• Task to complete:
All that is needed is every record, duplicated exactly.

• Available data:
______________________________

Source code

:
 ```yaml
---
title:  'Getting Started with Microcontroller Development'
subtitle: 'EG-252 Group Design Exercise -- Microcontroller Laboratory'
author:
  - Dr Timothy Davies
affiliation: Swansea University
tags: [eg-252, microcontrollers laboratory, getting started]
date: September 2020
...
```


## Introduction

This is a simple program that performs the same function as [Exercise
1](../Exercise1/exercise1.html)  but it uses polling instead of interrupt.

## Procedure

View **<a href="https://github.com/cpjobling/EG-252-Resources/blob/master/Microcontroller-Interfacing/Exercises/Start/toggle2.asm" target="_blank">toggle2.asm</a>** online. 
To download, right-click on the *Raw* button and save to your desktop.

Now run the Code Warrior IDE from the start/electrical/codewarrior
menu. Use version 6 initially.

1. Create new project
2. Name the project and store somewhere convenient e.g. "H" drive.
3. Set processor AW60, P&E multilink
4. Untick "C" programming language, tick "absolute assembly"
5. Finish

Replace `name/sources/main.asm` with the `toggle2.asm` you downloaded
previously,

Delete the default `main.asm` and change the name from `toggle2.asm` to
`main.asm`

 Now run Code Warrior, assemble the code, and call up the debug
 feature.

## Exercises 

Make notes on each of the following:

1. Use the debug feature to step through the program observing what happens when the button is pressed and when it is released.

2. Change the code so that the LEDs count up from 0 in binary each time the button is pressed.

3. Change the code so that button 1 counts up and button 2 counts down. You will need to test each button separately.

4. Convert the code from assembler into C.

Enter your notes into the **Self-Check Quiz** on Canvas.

______________________________

• Solution:
Source code

:
 ```yaml
---
title:  'Getting Started with Microcontroller Development'
subtitle: 'EG-252 Group Design Exercise -- Microcontroller Laboratory'
author:
  - Dr Timothy Davies
affiliation: Swansea University
tags: [eg-252, microcontrollers laboratory, getting started]
date: September 2020
...
```


## Introduction

This is a simple program that performs the same function as [Exercise
1](../Exercise1/exercise1.html)  but it uses polling instead of interrupt.

## Procedure

View **<a href="https://github.com/cpjobling/EG-252-Resources/blob/master/Microcontroller-Interfacing/Exercises/Start/toggle2.asm" target="_blank">toggle2.asm</a>** online. 
To download, right-click on the *Raw* button and save to your desktop.

Now run the Code Warrior IDE from the start/electrical/codewarrior
menu. Use version 6 initially.

1. Create new project
2. Name the project and store somewhere convenient e.g. "H" drive.
3. Set processor AW60, P&E multilink
4. Untick "C" programming language, tick "absolute assembly"
5. Finish

Replace `name/sources/main.asm` with the `toggle2.asm` you downloaded
previously,

Delete the default `main.asm` and change the name from `toggle2.asm` to
`main.asm`

 Now run Code Warrior, assemble the code, and call up the debug
 feature.

## Exercises 

Make notes on each of the following:

1. Use the debug feature to step through the program observing what happens when the button is pressed and when it is released.

2. Change the code so that the LEDs count up from 0 in binary each time the button is pressed.

3. Change the code so that button 1 counts up and button 2 counts down. You will need to test each button separately.

4. Convert the code from assembler into C.

Enter your notes into the **Self-Check Quiz** on Canvas.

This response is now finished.